Cada cama hospitalar em Portugal produz seis a oito quilos de resíduos por dia. Os cuidados prestados a pacientes internados em unidades de saúde no país geram, todos os anos, cerca de 100 mil toneladas de materiais descartados. Isto quer dizer que, ironicamente, os espaços que cuidam da saúde da população contribuem muito para a degradação ambiental – e, por isso, a redução dessa pegada ecológica deveria ser “uma prioridade política”, defende o Conselho Português para a Saúde e Ambiente (CPSA).
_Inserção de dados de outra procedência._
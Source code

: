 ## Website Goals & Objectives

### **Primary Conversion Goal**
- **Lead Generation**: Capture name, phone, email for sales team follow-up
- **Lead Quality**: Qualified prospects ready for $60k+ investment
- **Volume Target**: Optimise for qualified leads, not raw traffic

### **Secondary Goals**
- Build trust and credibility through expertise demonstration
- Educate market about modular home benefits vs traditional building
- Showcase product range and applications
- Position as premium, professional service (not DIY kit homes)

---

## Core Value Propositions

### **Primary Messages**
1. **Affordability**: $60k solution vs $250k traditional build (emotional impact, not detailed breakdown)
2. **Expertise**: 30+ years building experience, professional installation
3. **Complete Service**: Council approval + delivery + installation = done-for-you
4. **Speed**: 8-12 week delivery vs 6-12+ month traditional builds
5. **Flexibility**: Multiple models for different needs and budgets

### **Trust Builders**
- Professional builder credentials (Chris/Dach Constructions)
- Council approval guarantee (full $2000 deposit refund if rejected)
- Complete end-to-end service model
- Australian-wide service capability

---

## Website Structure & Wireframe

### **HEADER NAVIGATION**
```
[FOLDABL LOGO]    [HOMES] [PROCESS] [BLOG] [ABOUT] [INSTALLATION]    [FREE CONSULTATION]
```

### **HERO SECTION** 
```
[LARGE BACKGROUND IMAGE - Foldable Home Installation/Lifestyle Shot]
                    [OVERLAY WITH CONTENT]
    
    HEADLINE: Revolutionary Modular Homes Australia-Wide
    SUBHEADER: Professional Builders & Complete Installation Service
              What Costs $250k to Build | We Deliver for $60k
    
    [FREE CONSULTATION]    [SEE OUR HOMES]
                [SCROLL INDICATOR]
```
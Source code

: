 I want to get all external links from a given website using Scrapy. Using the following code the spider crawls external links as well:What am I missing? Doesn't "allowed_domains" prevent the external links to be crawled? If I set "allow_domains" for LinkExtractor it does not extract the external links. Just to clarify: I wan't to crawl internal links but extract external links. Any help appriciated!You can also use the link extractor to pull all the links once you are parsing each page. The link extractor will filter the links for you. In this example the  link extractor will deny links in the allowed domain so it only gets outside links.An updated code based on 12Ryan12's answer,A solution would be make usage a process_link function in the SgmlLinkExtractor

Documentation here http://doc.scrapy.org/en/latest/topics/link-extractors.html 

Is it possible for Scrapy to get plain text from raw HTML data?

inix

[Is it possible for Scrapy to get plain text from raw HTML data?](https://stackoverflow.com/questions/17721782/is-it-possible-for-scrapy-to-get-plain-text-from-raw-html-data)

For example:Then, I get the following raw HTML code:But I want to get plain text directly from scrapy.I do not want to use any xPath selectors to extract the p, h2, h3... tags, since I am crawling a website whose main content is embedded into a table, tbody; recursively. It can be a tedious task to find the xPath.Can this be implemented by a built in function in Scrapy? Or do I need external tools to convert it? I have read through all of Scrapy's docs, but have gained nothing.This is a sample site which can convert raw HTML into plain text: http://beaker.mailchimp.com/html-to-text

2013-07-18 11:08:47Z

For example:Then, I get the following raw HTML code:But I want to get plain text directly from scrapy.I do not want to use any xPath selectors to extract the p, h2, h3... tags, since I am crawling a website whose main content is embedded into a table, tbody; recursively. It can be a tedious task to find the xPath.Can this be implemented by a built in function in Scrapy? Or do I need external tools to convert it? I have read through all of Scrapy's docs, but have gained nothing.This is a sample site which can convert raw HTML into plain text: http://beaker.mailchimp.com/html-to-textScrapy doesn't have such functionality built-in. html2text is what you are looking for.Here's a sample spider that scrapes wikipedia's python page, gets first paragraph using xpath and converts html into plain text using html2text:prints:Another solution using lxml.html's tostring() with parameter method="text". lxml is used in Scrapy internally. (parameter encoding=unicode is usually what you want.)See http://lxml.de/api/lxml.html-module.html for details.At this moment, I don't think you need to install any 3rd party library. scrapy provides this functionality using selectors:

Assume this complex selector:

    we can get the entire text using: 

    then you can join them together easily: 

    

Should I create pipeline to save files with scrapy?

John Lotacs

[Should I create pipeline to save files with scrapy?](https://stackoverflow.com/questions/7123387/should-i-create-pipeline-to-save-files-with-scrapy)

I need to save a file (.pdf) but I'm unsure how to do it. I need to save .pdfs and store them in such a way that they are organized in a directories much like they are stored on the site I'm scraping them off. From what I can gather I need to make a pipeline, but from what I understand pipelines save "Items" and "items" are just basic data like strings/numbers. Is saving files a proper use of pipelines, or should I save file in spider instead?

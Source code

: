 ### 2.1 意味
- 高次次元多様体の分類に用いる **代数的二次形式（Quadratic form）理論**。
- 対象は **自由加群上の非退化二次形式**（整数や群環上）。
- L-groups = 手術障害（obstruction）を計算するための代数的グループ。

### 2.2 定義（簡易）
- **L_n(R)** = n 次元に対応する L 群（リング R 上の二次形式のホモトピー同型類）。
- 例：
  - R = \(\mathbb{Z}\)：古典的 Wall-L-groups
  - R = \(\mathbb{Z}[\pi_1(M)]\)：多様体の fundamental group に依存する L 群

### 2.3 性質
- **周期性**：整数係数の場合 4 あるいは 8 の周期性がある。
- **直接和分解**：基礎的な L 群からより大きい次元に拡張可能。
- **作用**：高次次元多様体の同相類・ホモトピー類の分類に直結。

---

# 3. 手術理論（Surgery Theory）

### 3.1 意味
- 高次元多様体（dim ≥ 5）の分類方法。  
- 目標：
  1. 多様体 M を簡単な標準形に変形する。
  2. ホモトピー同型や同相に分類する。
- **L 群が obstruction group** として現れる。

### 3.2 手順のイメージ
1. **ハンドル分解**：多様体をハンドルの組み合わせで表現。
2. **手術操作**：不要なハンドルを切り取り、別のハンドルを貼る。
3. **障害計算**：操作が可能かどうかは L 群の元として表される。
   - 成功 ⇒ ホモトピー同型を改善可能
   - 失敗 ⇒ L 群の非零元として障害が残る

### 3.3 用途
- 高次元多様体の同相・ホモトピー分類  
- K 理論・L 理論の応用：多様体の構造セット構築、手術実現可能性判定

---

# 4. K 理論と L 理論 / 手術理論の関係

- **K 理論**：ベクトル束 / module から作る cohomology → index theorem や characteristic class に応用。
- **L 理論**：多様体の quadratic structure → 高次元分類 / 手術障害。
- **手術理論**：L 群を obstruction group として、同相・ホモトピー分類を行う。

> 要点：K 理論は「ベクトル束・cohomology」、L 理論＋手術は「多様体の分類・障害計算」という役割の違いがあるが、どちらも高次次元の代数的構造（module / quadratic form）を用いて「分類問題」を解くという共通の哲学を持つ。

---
“A experiência mostra que é possível melhorar. São exemplo disso a optimização da triagem dos lixos, a opção por materiais reutilizáveis, a racionalização dos conjuntos pré-formatados, o abandono da prescrição de inaladores ou de anestesia com gases com efeito de estufa, a opção por energias renováveis, uma melhor gestão dos equipamentos eléctricos e de ar condicionado, a utilização de lâmpadas LED ou a diminuição do desperdício alimentar, entre outros”, defende o CPSA numa nota de imprensa divulgada esta terça-feira, Dia Mundial da Saúde Ambiental.
O CPSA apela, nesse sentido, “à revisão urgente” da legislação em vigor sobre resíduos hospitalares, bem como à revisão da suspensão da reutilização de dispositivos médicos de uso único, prática corrente nos países da Europa com maiores Índices de Transparência e de Desenvolvimento Humano.
“O nosso enquadramento legal está obsoleto e impede a disseminação de práticas sustentáveis no sector da saúde. Como exemplos, apelamos à revisão urgente da legislação sobre resíduos hospitalares, que data de 1996, (despacho 242/96), que está em contraciclo com as orientações da Organização Mundial de Saúde”, refere o comunicado.
A cultura do descarte rápido
“Uma cultura do descartável e de facilitismo provocou exageros de consumos e hábitos, por vezes baseados numa promoção do medo, sem bases objectivas que o justifiquem”, sublinha o CPSA.
A comparação das taxas de reciclagem e de economia circular da União Europeia e de Portugal mostra, segundo o comunicado, que “temos um atraso profundo e que se continua a agravar”. O sector da saúde é responsável por 4,8% da emissão de gases com efeito de estufa do país, uma percentagem superior à média europeia.
Recordando que “a pegada ecológica de um doente em internamento é cerca de quatro vezes superior à de um cidadão vulgar”, o CPSA pede aos decisores políticos não só metas definidas de neutralidade carbónica, mas também a criação e aplicação de boas práticas de sustentabilidade ambiental nos estabelecimentos de saúde.
“Algumas dessas medidas são prática corrente nos países mais desenvolvidos e podem ser tomadas sem qualquer prejuízo da qualidade dos cuidados”, lê-se no documento, que sublinha ainda o facto de o enquadramento legal português estar “obsoleto”.
Uma só saúde
O CPSA exorta as organizações relacionadas com a saúde a assumirem um papel mais activo na luta climática e na protecção dos ecossistemas. E sublinha a importância do contributo que os próprios profissionais de saúde podem dar à causa ambiental, colocando assim em prática o conceito de “uma só saúde”.
A expressão “uma só saúde” foi usada pela primeira vez em 2003, num artigo publicado pelo cientista norte-americano William Karesh no jornal Washington Post. Uma vez que existe uma profunda interdependência entre a saúde humana, animal e ambiental, cuidar das pessoas implica cuidar também do planeta e dos ecossistemas.
O CPSA foi criado em Outubro de 2022 e é liderado pelo médico internista Luís Campos, presidente da Comissão de Qualidade e Assuntos Profissionais da Federação Europeia de Medicina Interna.
A organização agrega hoje 62 organizações ligadas à área da saúde, todas elas comprometidas não só em mitigar o impacte da crise climática na saúde humana, mas também tornar as práticas no sector mais amigas do ambiente.
“Reduzir a pegada ecológica do sector da saúde exige uma estratégia nacional e tem que ser assumido como uma prioridade política. Todos, a todos os níveis, somos chamados a contribuir. Muitas destas medidas podem implicar investimentos a curto prazo, mas resultam em avultadas poupanças a médio e a longo prazo”, concluía Luís Campos num artigo de opinião publicado em Julho.